Pros: hero-on-hero violence, spy stuff, some good-looking art, thought-provoking themes
Cons: themes poorly handled, weak characterization, not the whole story, stoopid ending
Let's be clear: as a civilian, life in the Marvel Universe can be pretty crappy. Sure, you get lots of amazing technology being invented by smartypants like Tony Stark and Reed Richards that make that iPad look like an abacus (suck it, Jobs!). Spider-Man and Daredevil are around to stop you getting mugged, and it's got to be inspiring seeing Captain America throwing his shield, or Thor soaring across the sky. But you've got to weigh that against the fact that costumed superpowered maniacs are always plotting to take over or destroy the world, taking hostages, robbing banks – and the good costumed superpowered weirdos stop them by trashing prime real estate, mindwiping cities, or altering reality or the past or whatever. There are mutants walking around that can read your thoughts, or kill you by looking at you hard, and they can look just like you or me. And every couple of months there'll be an alien invasion, or the Beyonder will kidnap your suburb, or Galactus will stop by looking for a snack.
To be a civilian in the MU, in other words, is to know that you have very little control of your own life, and to have no idea who the folks are that hold your life in their hands, or whether you can trust them. That's gotta make you a little unhappy. So when some superpowered kids trying to be bigshots screw up a mission and allow a bad guy to blow up an entire neighbourhood, including a busload of kids, it's no wonder that the regular folks have had just about enough. They're mad as hell, and they just won't take it anymore, and they want someone to do something about it. That someone is the US government, and that something is the Superhero Registration Act: every masked hero must register with the government and receive training before they can operate, or else.
Of course, not everybody is keen to place their identities – and their lives – in the hands of the government. Some heroes are willing to fight to maintain their freedom and individuality. And some are willing to fight to enforce the new law and make sure that their fellows obey it. So the heroes start to line up on two sides, and declare war on their misguided fellows...

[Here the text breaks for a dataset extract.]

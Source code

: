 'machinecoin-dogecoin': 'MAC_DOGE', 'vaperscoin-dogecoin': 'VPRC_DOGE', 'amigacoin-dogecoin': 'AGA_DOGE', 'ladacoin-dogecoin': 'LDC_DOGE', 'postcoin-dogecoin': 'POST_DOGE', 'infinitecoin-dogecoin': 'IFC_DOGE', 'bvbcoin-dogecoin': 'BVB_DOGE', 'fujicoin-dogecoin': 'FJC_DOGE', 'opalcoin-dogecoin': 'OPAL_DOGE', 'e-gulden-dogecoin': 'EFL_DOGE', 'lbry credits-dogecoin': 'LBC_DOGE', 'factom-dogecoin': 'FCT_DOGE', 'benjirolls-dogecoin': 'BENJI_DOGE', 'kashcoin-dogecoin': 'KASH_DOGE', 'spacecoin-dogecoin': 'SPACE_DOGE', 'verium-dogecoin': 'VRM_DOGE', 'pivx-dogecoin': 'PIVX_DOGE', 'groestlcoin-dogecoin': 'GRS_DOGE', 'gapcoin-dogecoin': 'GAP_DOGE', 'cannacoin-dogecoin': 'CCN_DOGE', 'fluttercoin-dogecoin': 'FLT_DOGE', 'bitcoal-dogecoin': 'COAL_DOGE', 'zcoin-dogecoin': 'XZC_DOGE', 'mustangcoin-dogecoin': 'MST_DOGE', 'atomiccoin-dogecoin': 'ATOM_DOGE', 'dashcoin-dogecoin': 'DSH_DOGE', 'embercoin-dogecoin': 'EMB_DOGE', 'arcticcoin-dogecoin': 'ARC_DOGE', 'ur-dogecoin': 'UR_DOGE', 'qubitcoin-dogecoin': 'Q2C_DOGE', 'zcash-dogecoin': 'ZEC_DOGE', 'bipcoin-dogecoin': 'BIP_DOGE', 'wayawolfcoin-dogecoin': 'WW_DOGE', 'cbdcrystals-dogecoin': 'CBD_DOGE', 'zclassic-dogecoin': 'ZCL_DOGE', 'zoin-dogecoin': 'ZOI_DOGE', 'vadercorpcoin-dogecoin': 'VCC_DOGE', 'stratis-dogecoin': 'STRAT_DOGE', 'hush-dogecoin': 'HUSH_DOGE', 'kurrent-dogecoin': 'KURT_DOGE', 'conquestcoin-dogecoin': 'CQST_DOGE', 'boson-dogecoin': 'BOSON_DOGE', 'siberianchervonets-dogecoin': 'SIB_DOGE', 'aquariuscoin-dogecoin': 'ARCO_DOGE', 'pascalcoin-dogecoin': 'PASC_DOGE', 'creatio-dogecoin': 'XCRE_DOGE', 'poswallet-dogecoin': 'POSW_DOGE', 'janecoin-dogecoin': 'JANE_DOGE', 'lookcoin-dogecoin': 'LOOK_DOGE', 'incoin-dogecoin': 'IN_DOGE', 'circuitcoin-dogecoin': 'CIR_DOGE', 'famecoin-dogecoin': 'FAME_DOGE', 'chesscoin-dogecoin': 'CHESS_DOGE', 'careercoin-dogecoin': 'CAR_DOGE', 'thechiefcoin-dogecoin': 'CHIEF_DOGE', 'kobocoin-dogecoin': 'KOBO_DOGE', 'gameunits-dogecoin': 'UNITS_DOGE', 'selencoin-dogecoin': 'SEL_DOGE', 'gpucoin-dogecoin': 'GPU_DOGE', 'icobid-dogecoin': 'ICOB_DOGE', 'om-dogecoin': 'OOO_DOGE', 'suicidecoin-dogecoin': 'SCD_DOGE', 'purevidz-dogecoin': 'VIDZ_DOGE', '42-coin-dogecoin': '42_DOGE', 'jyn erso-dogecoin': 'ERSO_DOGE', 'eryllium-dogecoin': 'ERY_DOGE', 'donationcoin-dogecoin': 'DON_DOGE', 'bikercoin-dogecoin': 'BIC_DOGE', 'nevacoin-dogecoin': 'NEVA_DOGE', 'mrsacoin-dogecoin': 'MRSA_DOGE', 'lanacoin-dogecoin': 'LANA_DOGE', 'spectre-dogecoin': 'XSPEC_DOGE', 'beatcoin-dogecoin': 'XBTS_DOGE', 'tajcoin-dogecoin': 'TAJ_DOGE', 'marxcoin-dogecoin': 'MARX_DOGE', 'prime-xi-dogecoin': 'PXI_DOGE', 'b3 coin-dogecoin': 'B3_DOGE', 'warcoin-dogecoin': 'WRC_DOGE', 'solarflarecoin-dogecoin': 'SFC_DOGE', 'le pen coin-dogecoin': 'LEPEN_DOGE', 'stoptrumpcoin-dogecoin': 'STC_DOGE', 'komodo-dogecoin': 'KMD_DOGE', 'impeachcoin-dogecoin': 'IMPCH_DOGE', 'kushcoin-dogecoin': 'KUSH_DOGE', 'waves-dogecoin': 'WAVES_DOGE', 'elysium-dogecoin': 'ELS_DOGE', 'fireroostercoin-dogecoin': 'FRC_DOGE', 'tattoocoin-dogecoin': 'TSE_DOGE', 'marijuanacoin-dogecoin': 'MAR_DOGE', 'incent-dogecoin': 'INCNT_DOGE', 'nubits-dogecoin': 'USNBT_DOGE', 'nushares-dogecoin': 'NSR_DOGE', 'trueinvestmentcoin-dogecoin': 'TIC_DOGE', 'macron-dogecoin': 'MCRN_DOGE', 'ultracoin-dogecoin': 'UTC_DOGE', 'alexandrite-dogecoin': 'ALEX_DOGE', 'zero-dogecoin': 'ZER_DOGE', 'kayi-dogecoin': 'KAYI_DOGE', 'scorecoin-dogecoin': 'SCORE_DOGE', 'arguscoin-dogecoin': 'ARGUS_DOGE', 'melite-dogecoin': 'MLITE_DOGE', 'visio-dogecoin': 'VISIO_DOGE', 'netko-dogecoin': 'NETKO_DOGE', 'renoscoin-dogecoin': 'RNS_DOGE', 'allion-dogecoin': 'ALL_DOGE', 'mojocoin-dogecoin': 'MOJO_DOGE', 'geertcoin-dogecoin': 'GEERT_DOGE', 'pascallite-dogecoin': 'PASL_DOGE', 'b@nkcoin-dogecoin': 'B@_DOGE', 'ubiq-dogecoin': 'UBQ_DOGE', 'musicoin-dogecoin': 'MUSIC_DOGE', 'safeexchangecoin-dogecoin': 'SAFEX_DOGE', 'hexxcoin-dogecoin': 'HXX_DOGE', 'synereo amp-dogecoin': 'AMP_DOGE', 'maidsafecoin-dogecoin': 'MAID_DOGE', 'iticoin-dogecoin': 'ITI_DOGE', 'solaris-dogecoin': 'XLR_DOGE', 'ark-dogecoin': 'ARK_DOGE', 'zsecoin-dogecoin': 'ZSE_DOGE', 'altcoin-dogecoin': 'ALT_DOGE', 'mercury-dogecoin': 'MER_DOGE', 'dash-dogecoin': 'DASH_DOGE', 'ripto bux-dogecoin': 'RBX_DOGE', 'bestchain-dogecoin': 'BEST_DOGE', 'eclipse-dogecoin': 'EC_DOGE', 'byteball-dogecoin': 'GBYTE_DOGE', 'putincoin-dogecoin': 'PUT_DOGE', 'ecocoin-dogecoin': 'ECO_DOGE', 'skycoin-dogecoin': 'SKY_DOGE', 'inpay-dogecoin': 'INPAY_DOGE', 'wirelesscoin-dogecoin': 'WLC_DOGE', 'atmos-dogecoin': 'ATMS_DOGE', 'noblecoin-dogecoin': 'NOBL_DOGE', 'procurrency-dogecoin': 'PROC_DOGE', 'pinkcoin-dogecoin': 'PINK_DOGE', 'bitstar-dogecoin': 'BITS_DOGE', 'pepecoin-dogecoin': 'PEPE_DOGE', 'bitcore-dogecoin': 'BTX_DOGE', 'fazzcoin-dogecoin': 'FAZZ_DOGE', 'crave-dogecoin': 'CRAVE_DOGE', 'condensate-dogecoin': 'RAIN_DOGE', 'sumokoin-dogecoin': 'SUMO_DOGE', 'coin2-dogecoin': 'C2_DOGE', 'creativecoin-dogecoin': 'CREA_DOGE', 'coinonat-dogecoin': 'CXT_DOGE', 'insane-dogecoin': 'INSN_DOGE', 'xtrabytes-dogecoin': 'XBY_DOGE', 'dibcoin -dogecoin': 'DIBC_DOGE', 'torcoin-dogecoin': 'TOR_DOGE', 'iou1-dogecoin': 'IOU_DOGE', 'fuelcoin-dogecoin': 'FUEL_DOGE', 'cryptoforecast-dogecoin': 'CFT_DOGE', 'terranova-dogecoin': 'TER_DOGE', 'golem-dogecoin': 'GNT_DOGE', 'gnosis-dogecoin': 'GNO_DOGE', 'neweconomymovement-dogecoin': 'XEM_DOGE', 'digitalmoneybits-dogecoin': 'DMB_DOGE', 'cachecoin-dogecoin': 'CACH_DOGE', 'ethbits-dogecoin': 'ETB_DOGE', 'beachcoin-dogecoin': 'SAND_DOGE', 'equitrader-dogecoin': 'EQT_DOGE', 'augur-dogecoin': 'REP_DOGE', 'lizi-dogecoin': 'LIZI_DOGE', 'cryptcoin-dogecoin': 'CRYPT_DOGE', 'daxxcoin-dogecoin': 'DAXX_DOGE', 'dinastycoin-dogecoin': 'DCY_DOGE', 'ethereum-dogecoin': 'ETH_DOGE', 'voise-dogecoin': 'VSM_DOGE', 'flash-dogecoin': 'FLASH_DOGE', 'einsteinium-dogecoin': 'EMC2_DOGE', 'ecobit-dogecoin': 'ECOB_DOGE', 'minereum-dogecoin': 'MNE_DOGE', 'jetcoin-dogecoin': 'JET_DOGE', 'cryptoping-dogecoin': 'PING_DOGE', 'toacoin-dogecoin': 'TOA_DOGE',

That's the plot of Civil War, one of the biggest (and best-selling) Marvel stories of all time, and it kicked off a new direction for the next half-decade or so at the House of Ideas (that's basically ended now, but the old status quo hasn't really been restored, though that's okay – five decades is a bit long to read the same recycled fights-and-fixes stories, and a change, they say, is as good as a rest). It features pretty much all of the non-cosmic heroes (they were all busy in their own series, and really, the US government has no right to try to tell the Silver Surfer what to do, and wouldn't like the consequences if it did). The Avengers, the Fantastic Four, Doctor Strange, She-Hulk, Black Panther, the Punisher, Tiggra, Daredevil, the Falcon, Nighhawk, Luke Cage, etc. - they all appear in these pages, in roles of varying importance.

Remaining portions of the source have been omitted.